MOROTAI – Pangkalan TNI Angkatan Laut (Lanal) Morotai di bawah jajaran Komando Daerah Angkatan Laut (Kodaeral) XIV kembali menunjukkan komitmennya dalam memberantas peredaran barang ilegal. Kali ini, puluhan botol minuman beralkohol (miras) ilegal golongan B berhasil diamankan dan langsung dimusnahkan di Markas Komando Lanal Morotai, Jumat (5/6).
Pemusnahan barang bukti ini merupakan buntut dari operasi deteksi dan pencegahan dini yang digelar personel Pengamanan Pelabuhan Lanal Morotai. Operasi yang menyasar penumpang dan barang bawaan Kapal Motor (KM) Maming di Pelabuhan Ferry Daruba, Kamis (4/6), itu berhasil mengungkap empat kardus berisi minuman beralkohol yang peredaran dan izinnya sangat dibatasi oleh undang-undang.

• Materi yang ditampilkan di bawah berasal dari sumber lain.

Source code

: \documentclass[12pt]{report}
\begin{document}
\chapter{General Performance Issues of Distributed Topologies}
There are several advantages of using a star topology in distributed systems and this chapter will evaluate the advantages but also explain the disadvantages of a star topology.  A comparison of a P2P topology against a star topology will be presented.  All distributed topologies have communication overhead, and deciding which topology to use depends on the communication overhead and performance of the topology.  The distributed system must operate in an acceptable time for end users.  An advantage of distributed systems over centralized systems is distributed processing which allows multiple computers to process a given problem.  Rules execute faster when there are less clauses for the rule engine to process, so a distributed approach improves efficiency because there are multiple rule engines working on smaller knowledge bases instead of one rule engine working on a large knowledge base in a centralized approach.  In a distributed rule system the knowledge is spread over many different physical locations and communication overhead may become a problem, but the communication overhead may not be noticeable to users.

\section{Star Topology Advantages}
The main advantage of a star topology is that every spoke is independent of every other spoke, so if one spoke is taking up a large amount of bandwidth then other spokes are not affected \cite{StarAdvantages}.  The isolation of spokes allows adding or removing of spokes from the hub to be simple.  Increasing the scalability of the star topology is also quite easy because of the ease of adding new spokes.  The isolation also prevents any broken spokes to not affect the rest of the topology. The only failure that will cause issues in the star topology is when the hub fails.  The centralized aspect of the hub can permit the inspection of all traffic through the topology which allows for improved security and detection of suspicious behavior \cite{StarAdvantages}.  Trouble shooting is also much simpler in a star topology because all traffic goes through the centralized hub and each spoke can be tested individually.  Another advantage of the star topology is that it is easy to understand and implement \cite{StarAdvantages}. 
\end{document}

Dalam konferensi pers usai pemusnahan, Komandan Detasemen Polisi Militer Angkatan Laut (Dandenpomal) Lanal Morotai, Kapten Laut (PM) Amin Nudin, S.H., mewakili Komandan Lanal Morotai Letkol Laut (P) Benie Hermawan, menegaskan bahwa barang bukti yang dimusnahkan merupakan miras merek API dengan kadar alkohol 19,7 persen. Kadar tersebut masuk dalam kategori minuman beralkohol golongan B yang pengawasannya sangat ketat.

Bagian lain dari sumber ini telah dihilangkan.